**What the task asks**:
Output all records exactly, with no images.

**Given records**:
---------------
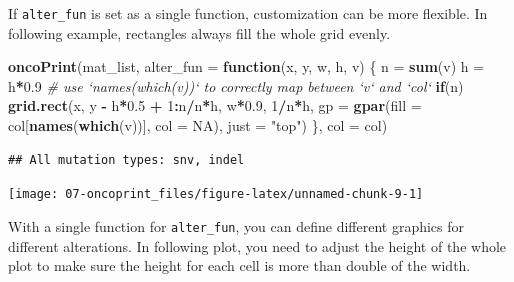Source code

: \documentclass[]{book}
\newenvironment{Shaded}{\begin{snugshade}}{\end{snugshade}}
\newcommand{\KeywordTok}[1]{\textcolor[rgb]{0.13,0.29,0.53}{\textbf{#1}}}
\newcommand{\DataTypeTok}[1]{\textcolor[rgb]{0.13,0.29,0.53}{#1}}
\newcommand{\DecValTok}[1]{\textcolor[rgb]{0.00,0.00,0.81}{#1}}
\newcommand{\FloatTok}[1]{\textcolor[rgb]{0.00,0.00,0.81}{#1}}
\newcommand{\StringTok}[1]{\textcolor[rgb]{0.31,0.60,0.02}{#1}}
\newcommand{\CommentTok}[1]{\textcolor[rgb]{0.56,0.35,0.01}{\textit{#1}}}
\newcommand{\OtherTok}[1]{\textcolor[rgb]{0.56,0.35,0.01}{#1}}
\newcommand{\ControlFlowTok}[1]{\textcolor[rgb]{0.13,0.29,0.53}{\textbf{#1}}}
\newcommand{\OperatorTok}[1]{\textcolor[rgb]{0.81,0.36,0.00}{\textbf{#1}}}
\newcommand{\NormalTok}[1]{#1}
\theoremstyle{definition}
\theoremstyle{definition}
\theoremstyle{definition}
\theoremstyle{remark}
\begin{document}
If \texttt{alter\_fun} is set as a single function, customization can be
more flexible. In following example, rectangles always fill the whole
grid evenly.

\begin{Shaded}
\begin{Highlighting}[]
\KeywordTok{oncoPrint}\NormalTok{(mat_list,}
    \DataTypeTok{alter_fun =} \ControlFlowTok{function}\NormalTok{(x, y, w, h, v) \{}
\NormalTok{        n =}\StringTok{ }\KeywordTok{sum}\NormalTok{(v)}
\NormalTok{        h =}\StringTok{ }\NormalTok{h}\OperatorTok{*}\FloatTok{0.9}
        \CommentTok{# use `names(which(v))` to correctly map between `v` and `col`}
        \ControlFlowTok{if}\NormalTok{(n) }\KeywordTok{grid.rect}\NormalTok{(x, y }\OperatorTok{-}\StringTok{ }\NormalTok{h}\OperatorTok{*}\FloatTok{0.5} \OperatorTok{+}\StringTok{ }\DecValTok{1}\OperatorTok{:}\NormalTok{n}\OperatorTok{/}\NormalTok{n}\OperatorTok{*}\NormalTok{h, w}\OperatorTok{*}\FloatTok{0.9}\NormalTok{, }\DecValTok{1}\OperatorTok{/}\NormalTok{n}\OperatorTok{*}\NormalTok{h, }
            \DataTypeTok{gp =} \KeywordTok{gpar}\NormalTok{(}\DataTypeTok{fill =}\NormalTok{ col[}\KeywordTok{names}\NormalTok{(}\KeywordTok{which}\NormalTok{(v))], }\DataTypeTok{col =} \OtherTok{NA}\NormalTok{), }\DataTypeTok{just =} \StringTok{"top"}\NormalTok{)}
\NormalTok{    \}, }\DataTypeTok{col =}\NormalTok{ col)}
\end{Highlighting}
\end{Shaded}

\begin{verbatim}
## All mutation types: snv, indel
\end{verbatim}

\begin{center}\texttt{[image: 07-oncoprint\_files/figure-latex/unnamed-chunk-9-1]} \end{center}

With a single function for \texttt{alter\_fun}, you can define different
graphics for different alterations. In following plot, you need to
adjust the height of the whole plot to make sure the height for each
cell is more than double of the width.
\end{document}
---------------
**Result for this task**:
Source code

: \documentclass[]{book}
\newenvironment{Shaded}{\begin{snugshade}}{\end{snugshade}}
\newcommand{\KeywordTok}[1]{\textcolor[rgb]{0.13,0.29,0.53}{\textbf{#1}}}
\newcommand{\DataTypeTok}[1]{\textcolor[rgb]{0.13,0.29,0.53}{#1}}
\newcommand{\DecValTok}[1]{\textcolor[rgb]{0.00,0.00,0.81}{#1}}
\newcommand{\FloatTok}[1]{\textcolor[rgb]{0.00,0.00,0.81}{#1}}
\newcommand{\StringTok}[1]{\textcolor[rgb]{0.31,0.60,0.02}{#1}}
\newcommand{\CommentTok}[1]{\textcolor[rgb]{0.56,0.35,0.01}{\textit{#1}}}
\newcommand{\OtherTok}[1]{\textcolor[rgb]{0.56,0.35,0.01}{#1}}
\newcommand{\ControlFlowTok}[1]{\textcolor[rgb]{0.13,0.29,0.53}{\textbf{#1}}}
\newcommand{\OperatorTok}[1]{\textcolor[rgb]{0.81,0.36,0.00}{\textbf{#1}}}
\newcommand{\NormalTok}[1]{#1}
\theoremstyle{definition}
\theoremstyle{definition}
\theoremstyle{definition}
\theoremstyle{remark}
\begin{document}
If \texttt{alter\_fun} is set as a single function, customization can be
more flexible. In following example, rectangles always fill the whole
grid evenly.

\begin{Shaded}
\begin{Highlighting}[]
\KeywordTok{oncoPrint}\NormalTok{(mat_list,}
    \DataTypeTok{alter_fun =} \ControlFlowTok{function}\NormalTok{(x, y, w, h, v) \{}
\NormalTok{        n =}\StringTok{ }\KeywordTok{sum}\NormalTok{(v)}
\NormalTok{        h =}\StringTok{ }\NormalTok{h}\OperatorTok{*}\FloatTok{0.9}
        \CommentTok{# use `names(which(v))` to correctly map between `v` and `col`}
        \ControlFlowTok{if}\NormalTok{(n) }\KeywordTok{grid.rect}\NormalTok{(x, y }\OperatorTok{-}\StringTok{ }\NormalTok{h}\OperatorTok{*}\FloatTok{0.5} \OperatorTok{+}\StringTok{ }\DecValTok{1}\OperatorTok{:}\NormalTok{n}\OperatorTok{/}\NormalTok{n}\OperatorTok{*}\NormalTok{h, w}\OperatorTok{*}\FloatTok{0.9}\NormalTok{, }\DecValTok{1}\OperatorTok{/}\NormalTok{n}\OperatorTok{*}\NormalTok{h, }
            \DataTypeTok{gp =} \KeywordTok{gpar}\NormalTok{(}\DataTypeTok{fill =}\NormalTok{ col[}\KeywordTok{names}\NormalTok{(}\KeywordTok{which}\NormalTok{(v))], }\DataTypeTok{col =} \OtherTok{NA}\NormalTok{), }\DataTypeTok{just =} \StringTok{"top"}\NormalTok{)}
\NormalTok{    \}, }\DataTypeTok{col =}\NormalTok{ col)}
\end{Highlighting}
\end{Shaded}

\begin{verbatim}
## All mutation types: snv, indel
\end{verbatim}

\begin{center}\texttt{[image: 07-oncoprint\_files/figure-latex/unnamed-chunk-9-1]} \end{center}

With a single function for \texttt{alter\_fun}, you can define different
graphics for different alterations. In following plot, you need to
adjust the height of the whole plot to make sure the height for each
cell is more than double of the width.
\end{document}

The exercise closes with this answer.